Wednesday, October 20, 2010

Rethinking the Power of Maps Annotation

To make an annotation more fun, I think I'll introduce it with a video.



Wood, Denis. Rethinking the Power of Maps. Guilford Press: New York, 2010.

Rethinking the Power of Maps is a follow up to Denis Wood’s 1992 book, The Power of Maps. It takes a historical/theoretical approach to interrogating both the way maps have been used to constitute and reify the nation state, as well as the map-based responses to those map-based expressions of traditional power. Each point Wood raises is backed up by a couple of historical examples, which he proceeds to unpack to reveal the theoretical underpinnings that allowed maps to have such a pervasive influence.

Despite engaging with many heavily theoretical texts and dealing with topics, such as power, traditionally steeped in opaquely academic language, Wood’s writing is highly accessible if not informal. There are numerous ellipses throughout the book, and he frequently makes his point through a series of rhetorical questions rather than argumentation, limiting his usefulness for direct quotation, though not for citation.

Though much of the book illuminates the historical function of maps, the most salient and unique arguments come from part two, when Wood moves past state-based mapping arguments and explores contemporary mapping practices such as protest maps, critical cartography, counter-mapping, counter-counter-mapping. Many of these topics have limited theoretical discussion because of their recent development, but Wood not only explains the impact of the examples, but also effectively situates them in relation to past mapping practices.

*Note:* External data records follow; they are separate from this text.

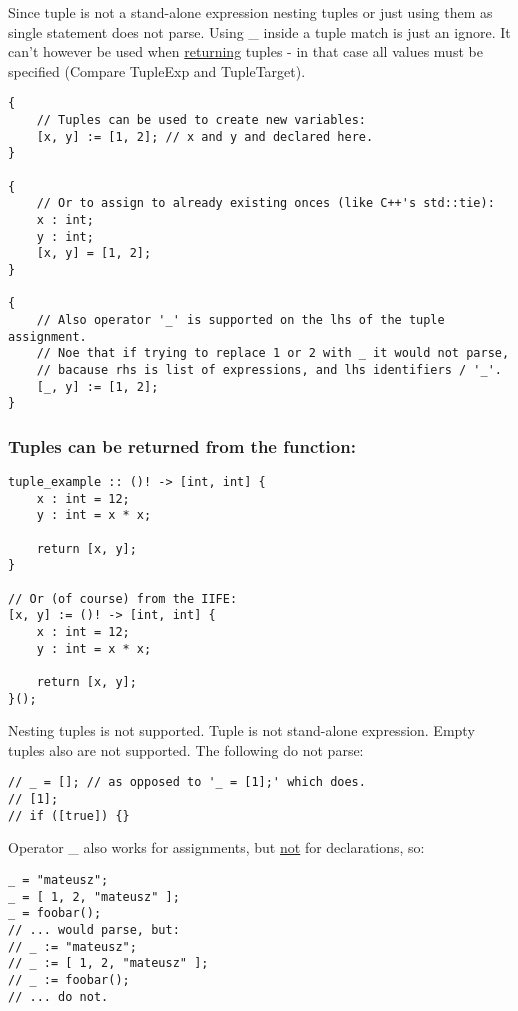 \documentclass[11pt]{article}
\begin{document}
Since tuple is not a stand-alone expression nesting tuples or just using them
as single statement does not parse. Using \_ inside a tuple match is just an
ignore. It can't however be used when \uline{returning} tuples - in that case all
values must be specified (Compare TupleExp and TupleTarget).

\begin{verbatim}
{
    // Tuples can be used to create new variables:
    [x, y] := [1, 2]; // x and y and declared here.
}

{
    // Or to assign to already existing onces (like C++'s std::tie):
    x : int;
    y : int;
    [x, y] = [1, 2];
}

{
    // Also operator '_' is supported on the lhs of the tuple assignment.
    // Noe that if trying to replace 1 or 2 with _ it would not parse,
    // bacause rhs is list of expressions, and lhs identifiers / '_'.
    [_, y] := [1, 2];
}
\end{verbatim}

\subsubsection*{Tuples can be returned from the function:}
\label{sec:orgf79a04d}
\begin{verbatim}
tuple_example :: ()! -> [int, int] {
    x : int = 12;
    y : int = x * x;

    return [x, y];
}

// Or (of course) from the IIFE:
[x, y] := ()! -> [int, int] {
    x : int = 12;
    y : int = x * x;

    return [x, y];
}();
\end{verbatim}

Nesting tuples is not supported. Tuple is not stand-alone expression. Empty
tuples also are not supported. The following do not parse:
\begin{verbatim}
// _ = []; // as opposed to '_ = [1];' which does.
// [1];
// if ([true]) {}
\end{verbatim}

Operator \_ also works for assignments, but \uline{not} for declarations, so:
\begin{verbatim}
_ = "mateusz";
_ = [ 1, 2, "mateusz" ];
_ = foobar();
// ... would parse, but:
// _ := "mateusz";
// _ := [ 1, 2, "mateusz" ];
// _ := foobar();
// ... do not.
\end{verbatim}
\end{document}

Ultimately, Wood’s analysis of maps is an excellent primer for thinking about how maps re-entrench dominant ideologies by passing off subjective perception as objective fact. Though the analysis in the first half of the book is not entirely unique, it does provide an essential background for understanding the contemporary role of maps and mapping generally. So not only is the book useful for understanding the power of maps generally, it also extends the discourse of cartographic power into present practices. It critically examines both the effect of modern mapping systems like Geographic Information Systems and the technophilic discourses surrounding them – even if it is sometimes closer to a rant than a well-structured and thorough critique.